Entries shown: Begin

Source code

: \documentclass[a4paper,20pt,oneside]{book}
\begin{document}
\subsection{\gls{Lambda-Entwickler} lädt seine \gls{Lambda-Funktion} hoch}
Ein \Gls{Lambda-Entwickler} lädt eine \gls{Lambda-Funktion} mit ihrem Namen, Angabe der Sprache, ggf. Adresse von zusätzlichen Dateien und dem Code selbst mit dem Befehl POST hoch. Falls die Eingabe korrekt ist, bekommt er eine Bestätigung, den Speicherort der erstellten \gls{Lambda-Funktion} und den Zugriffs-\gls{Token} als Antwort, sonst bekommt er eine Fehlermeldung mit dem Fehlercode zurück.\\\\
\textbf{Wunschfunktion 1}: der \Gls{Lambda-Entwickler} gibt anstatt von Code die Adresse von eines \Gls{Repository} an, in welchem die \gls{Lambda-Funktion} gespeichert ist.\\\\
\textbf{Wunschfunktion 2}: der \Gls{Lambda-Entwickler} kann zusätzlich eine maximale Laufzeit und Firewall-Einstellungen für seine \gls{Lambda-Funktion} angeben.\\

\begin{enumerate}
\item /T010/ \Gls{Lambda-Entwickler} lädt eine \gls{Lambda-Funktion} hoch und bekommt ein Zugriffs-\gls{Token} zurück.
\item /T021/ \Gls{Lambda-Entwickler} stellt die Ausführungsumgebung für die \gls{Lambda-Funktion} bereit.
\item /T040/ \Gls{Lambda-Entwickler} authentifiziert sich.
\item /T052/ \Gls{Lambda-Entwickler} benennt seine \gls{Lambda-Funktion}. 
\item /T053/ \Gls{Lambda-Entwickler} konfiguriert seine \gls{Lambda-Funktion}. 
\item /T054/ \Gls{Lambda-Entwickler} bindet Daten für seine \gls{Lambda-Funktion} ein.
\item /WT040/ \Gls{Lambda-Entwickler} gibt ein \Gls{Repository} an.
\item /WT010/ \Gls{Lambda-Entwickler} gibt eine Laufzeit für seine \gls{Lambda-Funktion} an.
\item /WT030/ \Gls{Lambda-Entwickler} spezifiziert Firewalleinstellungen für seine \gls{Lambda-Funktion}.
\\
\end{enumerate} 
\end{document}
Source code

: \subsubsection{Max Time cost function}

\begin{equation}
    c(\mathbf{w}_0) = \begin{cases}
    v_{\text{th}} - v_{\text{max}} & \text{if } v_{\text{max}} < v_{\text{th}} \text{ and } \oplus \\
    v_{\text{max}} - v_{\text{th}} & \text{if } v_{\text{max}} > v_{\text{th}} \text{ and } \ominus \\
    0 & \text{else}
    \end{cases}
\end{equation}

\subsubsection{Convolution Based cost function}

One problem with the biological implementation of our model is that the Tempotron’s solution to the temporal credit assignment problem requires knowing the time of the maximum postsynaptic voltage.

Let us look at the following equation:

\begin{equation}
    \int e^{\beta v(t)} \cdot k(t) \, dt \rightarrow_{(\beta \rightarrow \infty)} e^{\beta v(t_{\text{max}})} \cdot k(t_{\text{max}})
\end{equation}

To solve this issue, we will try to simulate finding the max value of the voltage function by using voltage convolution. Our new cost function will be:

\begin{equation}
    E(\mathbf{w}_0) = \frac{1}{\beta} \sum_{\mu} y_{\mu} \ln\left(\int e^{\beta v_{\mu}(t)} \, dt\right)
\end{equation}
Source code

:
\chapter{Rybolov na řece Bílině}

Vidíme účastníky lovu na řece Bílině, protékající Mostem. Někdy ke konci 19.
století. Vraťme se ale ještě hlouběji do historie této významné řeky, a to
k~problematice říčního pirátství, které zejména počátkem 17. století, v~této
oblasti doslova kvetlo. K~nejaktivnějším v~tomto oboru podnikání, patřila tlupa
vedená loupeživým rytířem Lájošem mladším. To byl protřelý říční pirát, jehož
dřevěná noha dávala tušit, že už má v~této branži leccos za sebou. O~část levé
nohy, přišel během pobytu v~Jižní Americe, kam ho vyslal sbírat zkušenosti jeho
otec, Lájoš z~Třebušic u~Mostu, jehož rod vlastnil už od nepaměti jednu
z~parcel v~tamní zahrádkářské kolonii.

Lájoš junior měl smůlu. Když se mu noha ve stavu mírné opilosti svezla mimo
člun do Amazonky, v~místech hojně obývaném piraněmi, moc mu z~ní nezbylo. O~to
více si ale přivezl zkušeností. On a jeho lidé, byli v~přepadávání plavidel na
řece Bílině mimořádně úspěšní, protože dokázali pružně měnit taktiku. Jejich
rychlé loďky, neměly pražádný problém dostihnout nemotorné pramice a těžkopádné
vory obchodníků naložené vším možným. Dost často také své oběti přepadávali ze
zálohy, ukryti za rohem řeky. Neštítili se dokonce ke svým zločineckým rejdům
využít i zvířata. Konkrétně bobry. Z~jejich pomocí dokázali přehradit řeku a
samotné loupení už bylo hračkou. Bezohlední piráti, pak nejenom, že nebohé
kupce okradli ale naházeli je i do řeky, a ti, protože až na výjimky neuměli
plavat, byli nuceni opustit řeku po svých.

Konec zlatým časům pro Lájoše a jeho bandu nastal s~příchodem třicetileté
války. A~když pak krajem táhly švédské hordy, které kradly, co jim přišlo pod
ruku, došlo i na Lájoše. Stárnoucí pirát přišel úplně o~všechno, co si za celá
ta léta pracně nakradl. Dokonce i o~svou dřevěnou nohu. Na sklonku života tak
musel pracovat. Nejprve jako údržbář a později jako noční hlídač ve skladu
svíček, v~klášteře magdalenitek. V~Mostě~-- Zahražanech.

Entries shown: End

# Exercise brief:
Of the entries above, tally the lines with "voltage" in them. Only the total should be given.

# Exercise output:
2